Illumina recently published a paper confirming the occurrence of index-hopping. They stated that with the proper clean-up of primers and implementing other experimental techniques, it should be possible to minimise barcode swapping to negligible levels for most applications. The report also advised only multiplexing similar conditions in a single lanes. A brain vs liver RNA-Seq example was given in which a transcript is present in liver at a high level, but not at all in the brain. Owing to index hopping that transcript may actually appear to be expressed at a low level in the brain. Illumina suggests that by only combining similar samples (i.e. either brain or liver) in a lane this problem will be prevented. This is far from an ideal solution however, since researchers will need to know in advance what to expect with regard to the expression profiles of their samples and furthermore this strategy would compound the problem of batch effects.
Typically, our QC Fail articles report and analyse data generated in-house, at the Babraham Institute. For this article we have been unable to do this since our institute has not purchased a sequencer with the patterned flow cell design. Rather, we have provided a precis of the investigations of other teams.
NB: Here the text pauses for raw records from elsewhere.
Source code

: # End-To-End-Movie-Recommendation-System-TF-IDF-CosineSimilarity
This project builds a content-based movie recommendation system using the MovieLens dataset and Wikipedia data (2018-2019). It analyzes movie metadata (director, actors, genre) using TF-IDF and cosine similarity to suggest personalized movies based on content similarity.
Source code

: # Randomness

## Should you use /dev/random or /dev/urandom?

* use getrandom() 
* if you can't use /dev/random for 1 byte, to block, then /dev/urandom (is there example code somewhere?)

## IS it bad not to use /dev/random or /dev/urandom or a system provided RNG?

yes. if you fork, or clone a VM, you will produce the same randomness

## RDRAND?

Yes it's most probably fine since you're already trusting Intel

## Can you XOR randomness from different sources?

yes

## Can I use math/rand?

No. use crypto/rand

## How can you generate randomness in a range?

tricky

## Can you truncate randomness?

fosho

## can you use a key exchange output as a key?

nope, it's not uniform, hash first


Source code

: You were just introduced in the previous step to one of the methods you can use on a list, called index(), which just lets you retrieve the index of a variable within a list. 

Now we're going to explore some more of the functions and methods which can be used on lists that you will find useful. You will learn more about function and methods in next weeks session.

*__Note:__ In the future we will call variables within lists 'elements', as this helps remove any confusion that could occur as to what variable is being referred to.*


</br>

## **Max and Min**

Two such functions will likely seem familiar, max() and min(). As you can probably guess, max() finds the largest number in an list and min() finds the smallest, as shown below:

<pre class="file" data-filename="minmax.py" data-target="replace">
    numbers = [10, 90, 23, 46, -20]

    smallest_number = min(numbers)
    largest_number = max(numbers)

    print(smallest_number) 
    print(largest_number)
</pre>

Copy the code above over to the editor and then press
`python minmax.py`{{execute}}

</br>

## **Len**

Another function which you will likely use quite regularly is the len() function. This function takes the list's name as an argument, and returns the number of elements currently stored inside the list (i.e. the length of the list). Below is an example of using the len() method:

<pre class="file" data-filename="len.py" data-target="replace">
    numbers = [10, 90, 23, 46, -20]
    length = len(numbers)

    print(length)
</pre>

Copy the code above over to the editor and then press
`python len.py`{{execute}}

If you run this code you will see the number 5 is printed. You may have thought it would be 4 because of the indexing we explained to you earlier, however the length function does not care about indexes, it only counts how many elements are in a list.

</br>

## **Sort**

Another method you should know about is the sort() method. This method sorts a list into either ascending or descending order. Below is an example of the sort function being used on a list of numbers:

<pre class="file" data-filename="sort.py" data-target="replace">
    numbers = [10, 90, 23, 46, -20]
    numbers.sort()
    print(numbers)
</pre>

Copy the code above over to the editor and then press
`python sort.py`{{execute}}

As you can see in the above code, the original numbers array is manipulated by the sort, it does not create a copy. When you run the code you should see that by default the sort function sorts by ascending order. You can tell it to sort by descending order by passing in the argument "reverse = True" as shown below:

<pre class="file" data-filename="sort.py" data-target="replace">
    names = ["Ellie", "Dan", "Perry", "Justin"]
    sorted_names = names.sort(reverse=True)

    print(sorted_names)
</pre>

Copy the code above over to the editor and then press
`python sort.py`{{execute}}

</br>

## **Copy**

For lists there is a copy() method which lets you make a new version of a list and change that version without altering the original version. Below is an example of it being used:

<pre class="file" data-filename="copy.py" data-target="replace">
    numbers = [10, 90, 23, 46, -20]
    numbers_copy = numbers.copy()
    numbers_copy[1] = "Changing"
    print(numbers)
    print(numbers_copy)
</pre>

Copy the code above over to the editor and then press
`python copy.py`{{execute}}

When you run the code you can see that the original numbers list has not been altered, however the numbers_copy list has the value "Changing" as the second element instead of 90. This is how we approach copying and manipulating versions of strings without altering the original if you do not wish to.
Although we have been unable to actively contribute to the community’s knowledge by troubleshooting this problem directly, we, fortunately, have not been placed in the unenviable position of having to decide what sample may or may not have been affected by this problem and re-assessing results in light of this development. We feel therefore that researchers should exercise caution regarding becoming an early adopter of a technology that underpins all subsequently analyses, especially when such a new technology is intended only as an improvement over existing techniques and does not offer orders of magnitude fold improvement in terms of yield. The problem of barcode swapping, and other recent work which suggests increased duplicate generation on patterned flowcells, underlines the need for caution. Rather than being an early adopter, it may therefore be prudent to wait and see what are other researchers’ experiences, and hold-off using a new technology until the most salient technical artefacts have been discovered and effective workarounds, if needed, have been formulated.